24 Kâhin Sadok'la Tanrı'nın Antlaşma Sandığı'nı taşıyan Levililer de oradaydı. Tanrı'nın Sandığı'nı yere koydular. Bütün halk kentten çıkana dek Aviyatar sunular sundu.
Venit autem et Sadoc sacerdos, et universi Levitæ cum eo, portantes arcam fœderis Dei: et deposuerunt arcam Dei. Et ascendit Abiathar, donec expletus esset omnis populus qui egressus fuerat de civitate.
25 Sonra kral, Sadok'a, “Tanrı'nın Sandığı'nı kente geri götür” dedi, “RAB benden hoşnut kalırsa, beni geri getirir, sandığı ve konduğu yeri bana gösterir.
Et dixit rex ad Sadoc: Reporta arcam Dei in urbem: si invenero gratiam in oculis Domini, reducet me, et ostendet mihi eam, et tabernaculum suum.
26 Ama, ‘Senden hoşnut değilim’ derse, işte buradayım, bana uygun gördüğünü yapsın.”
Si autem dixerit mihi: Non places: præsto sum: faciat quod bonum est coram se.
27 Kral Kâhin Sadok'la konuşmasını şöyle sürdürdü: “Sen bilici değil misin? Oğlun Ahimaas'ı ve Aviyatar oğlu Yonatan'ı yanına al; Aviyatar'la birlikte esenlikle kente dönün.
Et dixit rex ad Sadoc sacerdotem: O videns, revertere in civitatem in pace: et Achimaas filius tuus, et Jonathas filius Abiathar, duo filii vestri, sint vobiscum.
28 Sizden aydınlatıcı bir haber alana dek ben kırda, ırmağın sığ yerinde bekleyeceğim.”
Ecce ego abscondar in campestribus deserti, donec veniat sermo a vobis indicans mihi.
29 Böylece Sadok'la Aviyatar Tanrı'nın Sandığı'nı Yeruşalim'e geri götürüp orada kaldılar.
Reportaverunt ergo Sadoc et Abiathar arcam Dei in Jerusalem, et manserunt ibi.
30 Davut ağlaya ağlaya Zeytin Dağı'na çıkıyordu. Başı örtülüydü, yalınayak yürüyordu. Yanındaki herkesin başı örtülüydü ve ağlayarak dağa çıkıyorlardı.
Porro David ascendebat clivum Olivarum, scandens et flens, nudis pedibus incedens, et operto capite: sed et omnis populus qui erat cum eo, operto capite ascendebat plorans.
31 O sırada biri Davut'a, “Ahitofel Avşalom'dan yana olan suikastçıların arasında” diye bildirdi. Bunun üzerine Davut, “Ya RAB, Ahitofel'in öğüdünü boşa çıkar” diye dua etti.
Nuntiatum est autem David quod et Achitophel esset in conjuratione cum Absalom: dixitque David: Infatua, quæso, Domine, consilium Achitophel.
32 Davut Tanrı'ya tapılan tepenin doruğuna varınca, Arklı Huşay giysisi yırtılmış, başı toz toprak içinde onu karşıladı.

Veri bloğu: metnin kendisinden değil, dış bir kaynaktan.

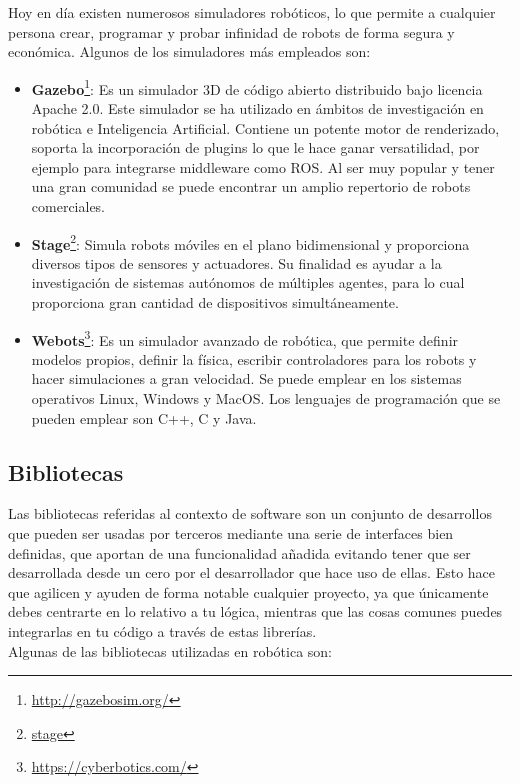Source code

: Hoy en día existen numerosos simuladores robóticos, lo que permite a cualquier persona crear, programar y probar infinidad de robots de forma segura y económica. Algunos de los simuladores más empleados son:

\begin{itemize}
\item \textbf{Gazebo}\footnote{\url{http://gazebosim.org/}}: Es un simulador 3D de código abierto distribuido bajo licencia Apache 2.0. Este simulador se ha utilizado en ámbitos de investigación en robótica e Inteligencia Artificial. Contiene un potente motor de renderizado, soporta la incorporación de plugins lo que le hace ganar versatilidad, por ejemplo para integrarse middleware como ROS. Al ser muy popular y tener una gran comunidad se puede encontrar un amplio repertorio de robots comerciales.
\item \textbf{Stage}\footnote{\href{http://playerstage.sourceforge.net/index.php?src=stage}{stage}}: Simula robots móviles en el plano bidimensional y proporciona diversos tipos de sensores y actuadores. Su finalidad es ayudar a la investigación de sistemas autónomos de múltiples agentes, para lo cual proporciona gran cantidad de dispositivos simultáneamente.
\item \textbf{Webots}\footnote{\url{https://cyberbotics.com/}}: Es un simulador avanzado de robótica, que permite definir modelos propios, definir la física, escribir controladores para los robots y hacer simulaciones a gran velocidad. Se puede emplear en los sistemas operativos Linux, Windows y MacOS. Los lenguajes de programación que se pueden emplear son  C++, C y Java.
\end{itemize}

\subsection{Bibliotecas}
Las bibliotecas referidas al contexto de software son un conjunto de desarrollos que pueden ser usadas por terceros mediante una serie de interfaces bien definidas, que aportan de una funcionalidad añadida evitando tener que ser desarrollada desde un cero por el desarrollador que hace uso de ellas. Esto hace que agilicen y ayuden de forma notable cualquier proyecto, ya que únicamente debes centrarte en lo relativo a tu lógica, mientras que las cosas comunes puedes integrarlas en tu código a través de estas librerías.\\

Algunas de las bibliotecas utilizadas en robótica son:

Cumque ascenderet David summitatem montis in quo adoraturus erat Dominum, ecce occurrit ei Chusai Arachites, scissa veste, et terra pleno capite.
33 Davut ona, “Benimle birlikte gelirsen, bana yük olursun” dedi,
Et dixit ei David: Si veneris mecum, eris mihi oneri:
34 “Ama kente döner ve Avşalom'a, ‘Ey kral, senin kulun olacağım; geçmişte babana nasıl kulluk ettiysem, şimdi de sana öyle kulluk edeceğim’ dersen, Ahitofel'in öğüdünü benim için boşa çıkarırsın.
si autem in civitatem revertaris, et dixeris Absalom: Servus tuus sum, rex: sicut fui servus patris tui, sic ero servus tuus: dissipabis consilium Achitophel.
35 Kâhin Sadok ile Kâhin Aviyatar orada seninle birlikte olacaklar. Kralın sarayında duyduğun her şeyi onlara bildir.
Habes autem tecum Sadoc et Abiathar sacerdotes: et omne verbum quodcumque audieris de domo regis, indicabis Sadoc et Abiathar sacerdotibus.
36 Sadok oğlu Ahimaas ile Aviyatar oğlu Yonatan da oradalar. Bütün duyduklarınızı onların aracılığıyla bana iletebilirsiniz.”
Sunt autem cum eis duo filii eorum Achimaas filius Sadoc, et Jonathas filius Abiathar: et mittetis per eos ad me omne verbum quod audieritis.
37 Böylece Davut'un dostu Huşay Yeruşalim'e gitti. Tam o sırada Avşalom da kente giriyordu.
Veniente ergo Chusai amico David in civitatem, Absalom quoque ingressus est Jerusalem.